_Dataset records_
§ §

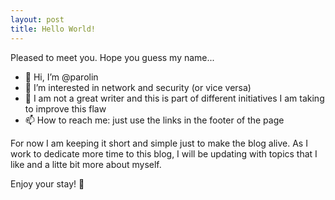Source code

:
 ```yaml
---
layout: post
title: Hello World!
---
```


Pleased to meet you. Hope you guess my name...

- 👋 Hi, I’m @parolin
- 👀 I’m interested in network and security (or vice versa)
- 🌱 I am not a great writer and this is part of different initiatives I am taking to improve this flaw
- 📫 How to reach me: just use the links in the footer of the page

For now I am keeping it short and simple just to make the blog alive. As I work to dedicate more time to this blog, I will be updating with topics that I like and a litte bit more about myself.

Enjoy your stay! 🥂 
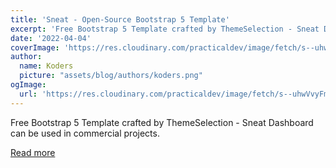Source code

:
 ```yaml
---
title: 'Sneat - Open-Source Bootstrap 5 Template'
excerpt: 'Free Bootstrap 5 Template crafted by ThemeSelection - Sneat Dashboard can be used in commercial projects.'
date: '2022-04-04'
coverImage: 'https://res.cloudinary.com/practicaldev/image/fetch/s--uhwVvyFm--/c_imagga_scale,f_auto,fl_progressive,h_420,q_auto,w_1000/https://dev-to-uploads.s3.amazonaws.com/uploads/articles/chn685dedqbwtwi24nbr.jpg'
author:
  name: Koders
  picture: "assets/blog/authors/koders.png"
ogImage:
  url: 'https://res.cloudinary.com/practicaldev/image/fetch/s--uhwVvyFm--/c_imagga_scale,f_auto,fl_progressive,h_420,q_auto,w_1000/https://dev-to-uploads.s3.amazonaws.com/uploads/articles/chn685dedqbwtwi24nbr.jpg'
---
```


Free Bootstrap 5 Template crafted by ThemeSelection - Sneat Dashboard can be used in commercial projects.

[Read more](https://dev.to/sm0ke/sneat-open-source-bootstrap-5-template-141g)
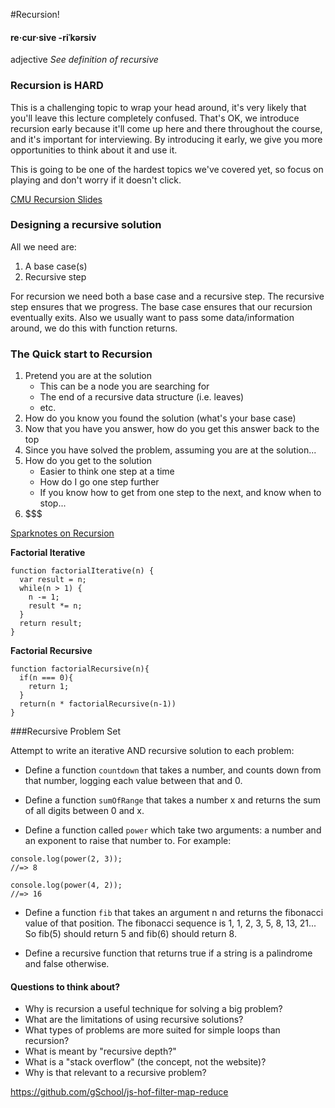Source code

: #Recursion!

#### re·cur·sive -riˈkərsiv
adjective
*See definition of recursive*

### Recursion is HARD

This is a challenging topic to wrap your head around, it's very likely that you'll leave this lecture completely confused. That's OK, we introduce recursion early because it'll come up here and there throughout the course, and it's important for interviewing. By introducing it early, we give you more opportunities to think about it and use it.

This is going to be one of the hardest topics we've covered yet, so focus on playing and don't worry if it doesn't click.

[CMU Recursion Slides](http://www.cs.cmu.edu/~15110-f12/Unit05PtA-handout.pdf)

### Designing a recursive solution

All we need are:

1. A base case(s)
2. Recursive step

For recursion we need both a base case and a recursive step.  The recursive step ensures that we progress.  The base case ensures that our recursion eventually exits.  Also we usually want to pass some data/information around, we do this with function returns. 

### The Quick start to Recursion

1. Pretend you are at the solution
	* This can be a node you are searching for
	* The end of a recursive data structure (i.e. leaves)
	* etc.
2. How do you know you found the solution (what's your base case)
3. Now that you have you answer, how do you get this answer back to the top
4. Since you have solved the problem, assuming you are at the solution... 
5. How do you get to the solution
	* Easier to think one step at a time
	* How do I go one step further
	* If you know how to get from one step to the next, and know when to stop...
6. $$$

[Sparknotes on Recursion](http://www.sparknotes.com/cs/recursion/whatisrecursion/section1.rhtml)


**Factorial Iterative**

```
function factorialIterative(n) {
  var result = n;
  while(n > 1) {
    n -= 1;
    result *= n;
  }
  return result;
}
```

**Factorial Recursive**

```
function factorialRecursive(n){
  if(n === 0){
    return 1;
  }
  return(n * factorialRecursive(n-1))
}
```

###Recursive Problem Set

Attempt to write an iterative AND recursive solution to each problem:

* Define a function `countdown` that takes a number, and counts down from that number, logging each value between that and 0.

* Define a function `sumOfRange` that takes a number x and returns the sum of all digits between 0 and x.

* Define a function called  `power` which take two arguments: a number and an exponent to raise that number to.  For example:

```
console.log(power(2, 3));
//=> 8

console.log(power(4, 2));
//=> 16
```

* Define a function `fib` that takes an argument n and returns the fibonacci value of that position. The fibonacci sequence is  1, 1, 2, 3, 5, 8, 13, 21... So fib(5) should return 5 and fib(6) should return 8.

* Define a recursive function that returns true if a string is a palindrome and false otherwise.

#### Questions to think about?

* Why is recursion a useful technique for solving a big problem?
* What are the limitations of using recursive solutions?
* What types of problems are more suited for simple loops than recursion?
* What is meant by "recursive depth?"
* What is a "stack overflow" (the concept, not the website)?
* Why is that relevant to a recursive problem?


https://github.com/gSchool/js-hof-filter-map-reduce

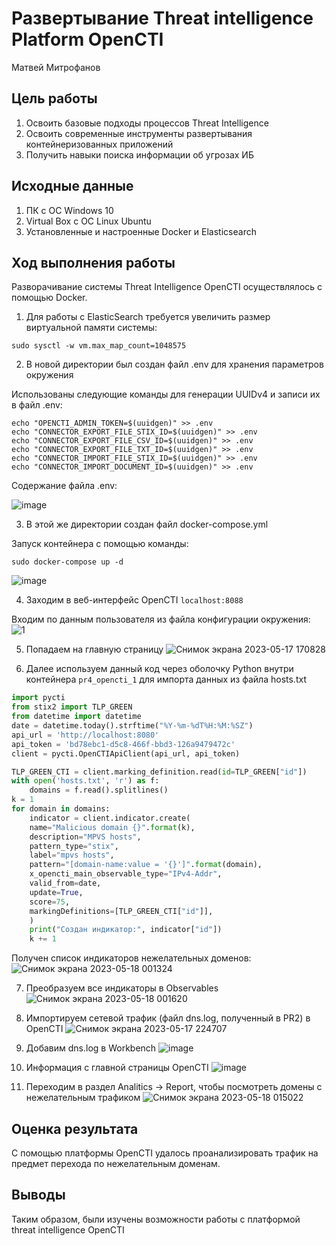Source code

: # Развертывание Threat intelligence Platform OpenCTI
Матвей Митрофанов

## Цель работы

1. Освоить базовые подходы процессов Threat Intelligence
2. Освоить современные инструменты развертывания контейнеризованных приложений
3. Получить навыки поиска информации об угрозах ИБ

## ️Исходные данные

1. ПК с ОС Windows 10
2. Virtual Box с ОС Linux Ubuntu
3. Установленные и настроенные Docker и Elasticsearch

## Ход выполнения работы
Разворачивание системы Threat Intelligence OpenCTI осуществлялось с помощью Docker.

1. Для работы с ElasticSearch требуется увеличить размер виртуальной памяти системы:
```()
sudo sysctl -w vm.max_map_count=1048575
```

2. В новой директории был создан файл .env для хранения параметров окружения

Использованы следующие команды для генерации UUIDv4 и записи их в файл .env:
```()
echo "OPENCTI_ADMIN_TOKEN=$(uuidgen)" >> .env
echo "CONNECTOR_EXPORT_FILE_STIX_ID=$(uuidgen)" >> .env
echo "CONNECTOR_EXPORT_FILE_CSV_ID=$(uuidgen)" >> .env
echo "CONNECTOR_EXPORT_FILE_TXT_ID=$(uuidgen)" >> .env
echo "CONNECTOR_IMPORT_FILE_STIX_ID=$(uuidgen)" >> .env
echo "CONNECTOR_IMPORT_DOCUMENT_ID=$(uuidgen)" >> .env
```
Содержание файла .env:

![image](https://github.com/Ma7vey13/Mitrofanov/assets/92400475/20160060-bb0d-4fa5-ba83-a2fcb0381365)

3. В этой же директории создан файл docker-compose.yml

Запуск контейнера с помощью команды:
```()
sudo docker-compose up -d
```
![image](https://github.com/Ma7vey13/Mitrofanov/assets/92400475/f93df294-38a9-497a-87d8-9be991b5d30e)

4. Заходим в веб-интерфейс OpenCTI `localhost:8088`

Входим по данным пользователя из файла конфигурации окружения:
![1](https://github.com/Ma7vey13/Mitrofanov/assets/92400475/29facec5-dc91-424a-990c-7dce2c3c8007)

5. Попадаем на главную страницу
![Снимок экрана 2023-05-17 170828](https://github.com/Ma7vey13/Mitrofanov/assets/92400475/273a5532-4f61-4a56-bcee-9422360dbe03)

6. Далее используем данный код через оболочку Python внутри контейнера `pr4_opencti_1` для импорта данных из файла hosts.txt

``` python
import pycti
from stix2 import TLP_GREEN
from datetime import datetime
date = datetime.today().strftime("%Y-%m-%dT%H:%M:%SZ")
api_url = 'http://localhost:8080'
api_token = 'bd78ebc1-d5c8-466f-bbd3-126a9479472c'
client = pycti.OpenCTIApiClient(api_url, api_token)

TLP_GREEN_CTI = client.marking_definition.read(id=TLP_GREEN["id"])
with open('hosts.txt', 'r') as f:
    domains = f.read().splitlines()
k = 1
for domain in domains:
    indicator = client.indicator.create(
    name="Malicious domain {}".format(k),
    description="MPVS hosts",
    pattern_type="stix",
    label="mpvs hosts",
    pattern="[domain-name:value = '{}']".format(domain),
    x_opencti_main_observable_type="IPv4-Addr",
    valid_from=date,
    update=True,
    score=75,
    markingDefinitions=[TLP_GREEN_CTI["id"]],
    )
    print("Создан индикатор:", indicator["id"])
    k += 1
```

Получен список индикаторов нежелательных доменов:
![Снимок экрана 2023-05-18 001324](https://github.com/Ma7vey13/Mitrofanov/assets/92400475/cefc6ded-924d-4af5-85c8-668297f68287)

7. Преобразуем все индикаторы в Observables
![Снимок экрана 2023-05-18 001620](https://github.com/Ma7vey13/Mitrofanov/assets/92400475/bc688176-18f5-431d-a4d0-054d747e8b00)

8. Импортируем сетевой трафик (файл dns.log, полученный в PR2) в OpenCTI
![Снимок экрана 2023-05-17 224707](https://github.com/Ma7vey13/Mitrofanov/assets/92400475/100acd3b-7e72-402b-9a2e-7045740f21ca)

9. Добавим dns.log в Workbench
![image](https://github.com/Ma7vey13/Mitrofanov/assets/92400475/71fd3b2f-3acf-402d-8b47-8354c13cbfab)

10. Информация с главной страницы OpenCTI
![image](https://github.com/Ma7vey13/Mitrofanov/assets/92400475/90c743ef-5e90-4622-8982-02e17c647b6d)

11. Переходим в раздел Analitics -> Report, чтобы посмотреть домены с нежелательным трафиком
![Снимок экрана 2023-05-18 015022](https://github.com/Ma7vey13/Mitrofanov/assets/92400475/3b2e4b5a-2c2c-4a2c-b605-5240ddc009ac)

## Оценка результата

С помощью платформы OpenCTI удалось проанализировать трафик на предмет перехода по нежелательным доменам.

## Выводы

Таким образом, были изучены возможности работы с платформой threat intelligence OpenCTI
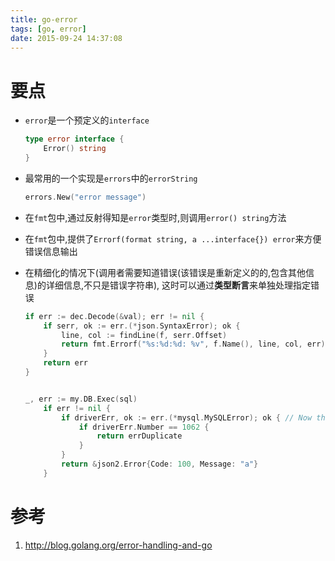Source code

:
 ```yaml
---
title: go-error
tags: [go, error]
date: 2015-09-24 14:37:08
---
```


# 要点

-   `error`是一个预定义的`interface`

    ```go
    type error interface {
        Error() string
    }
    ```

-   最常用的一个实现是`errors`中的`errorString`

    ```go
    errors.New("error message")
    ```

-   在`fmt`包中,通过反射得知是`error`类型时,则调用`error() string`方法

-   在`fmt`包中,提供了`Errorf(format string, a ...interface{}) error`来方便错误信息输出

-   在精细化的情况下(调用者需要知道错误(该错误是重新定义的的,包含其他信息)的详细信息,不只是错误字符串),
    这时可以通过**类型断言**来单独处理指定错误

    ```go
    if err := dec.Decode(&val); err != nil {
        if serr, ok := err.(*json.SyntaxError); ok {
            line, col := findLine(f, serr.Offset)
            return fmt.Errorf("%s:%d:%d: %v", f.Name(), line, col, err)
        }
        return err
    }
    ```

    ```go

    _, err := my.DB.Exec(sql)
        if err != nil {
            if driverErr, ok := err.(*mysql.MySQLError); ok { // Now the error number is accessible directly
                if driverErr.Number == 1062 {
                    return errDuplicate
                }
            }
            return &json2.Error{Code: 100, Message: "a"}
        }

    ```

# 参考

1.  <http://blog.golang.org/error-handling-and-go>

§ §

_About this exercise_
Within the entries above, find the string "between" and return each line that holds it.

_Task result_
* Define a function `countdown` that takes a number, and counts down from that number, logging each value between that and 0.
* Define a function `sumOfRange` that takes a number x and returns the sum of all digits between 0 and x.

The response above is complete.